Em outro momento, Milton Alves pontua que, apesar de suas divergências com a “frente ampla”, “alianças pontuais e parciais com forças do centro em torno de objetivo políticos concretos e imediatos” seriam aceitáveis. Nenhuma aliança com a direita golpista, no entanto, pode ser aceita pela esquerda. Se algum setor da burguesia se apresenta como disposto a colaborar com a esquerda, o que está colocado é, na verdade, o interesse em controlar a mobilização popular para que a revolta contra a política neoliberal não ponha o regime abaixo. Não há nada a ganhar com aliança alguma com a direita – essas alianças devem ser prontamente rejeitadas.
Por fim, o sociólogo ainda expõe que o objetivo da frente seria o de “impulsionar a resistência ativa, de massas, nas ruas” e da “construção de uma hegemonia democrático-popular para superar a agenda neoliberal e regressiva do bolsonarismo, e de seus aliados internos e externos”.

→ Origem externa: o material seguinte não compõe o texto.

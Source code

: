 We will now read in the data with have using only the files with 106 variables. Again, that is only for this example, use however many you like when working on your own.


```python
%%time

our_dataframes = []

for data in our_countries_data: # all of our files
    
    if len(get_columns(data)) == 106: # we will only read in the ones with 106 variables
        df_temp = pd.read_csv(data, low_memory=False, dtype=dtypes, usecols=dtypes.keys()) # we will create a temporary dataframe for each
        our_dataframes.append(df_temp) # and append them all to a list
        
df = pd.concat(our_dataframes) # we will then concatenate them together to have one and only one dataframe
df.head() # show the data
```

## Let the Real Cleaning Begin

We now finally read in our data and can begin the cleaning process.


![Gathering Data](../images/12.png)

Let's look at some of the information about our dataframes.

O caminho da “resistência” já se mostrou ser o caminho do fracasso. Resistir ao governo é, no máximo, impedir que ele continue seus ataques, mas mantê-lo até, pelo menos 2022. As lutas parciais – isto é, a tática defensiva de lutar para que determinados direitos não fossem tirados – foram todas derrrotadas. A luta contra a reforma da Previdência, contra a PEC do Teto, contra a reforma trabalhista, entre tantas outras, não conseguiram impedir a direita de avançar.
O mesmo é válido para a questão da “hegemonia democrático-popular”. A esquerda tem, em suas costas, o apoio de dezenas de milhões de trabalhadores, como ficou comprovado nas intenções de voto na candidatura de Lula e nas manifestações contra a direita no carnaval e nos protestos contra os cortes na Educação. Portanto, a suposta “hegemonia” evocada pelo autor só pode ser entendida como uma hegemonia que se dá no âmbito eleitoral.
Os trabalhadores devem se opor, portanto, a qualquer frente que apresente como maior objetivo a ampliação do número de cargos a ser ocupados por parlamentares que pouco têm a ver com o movimento operário e popular. A frente que deve ser criada é uma frente de luta com todas as organizações dos explorados que querem mobilizar toda a população pela liberdade imediata do ex-presidente Lula e pela derrubada de Bolsonaro e todos os golpistas.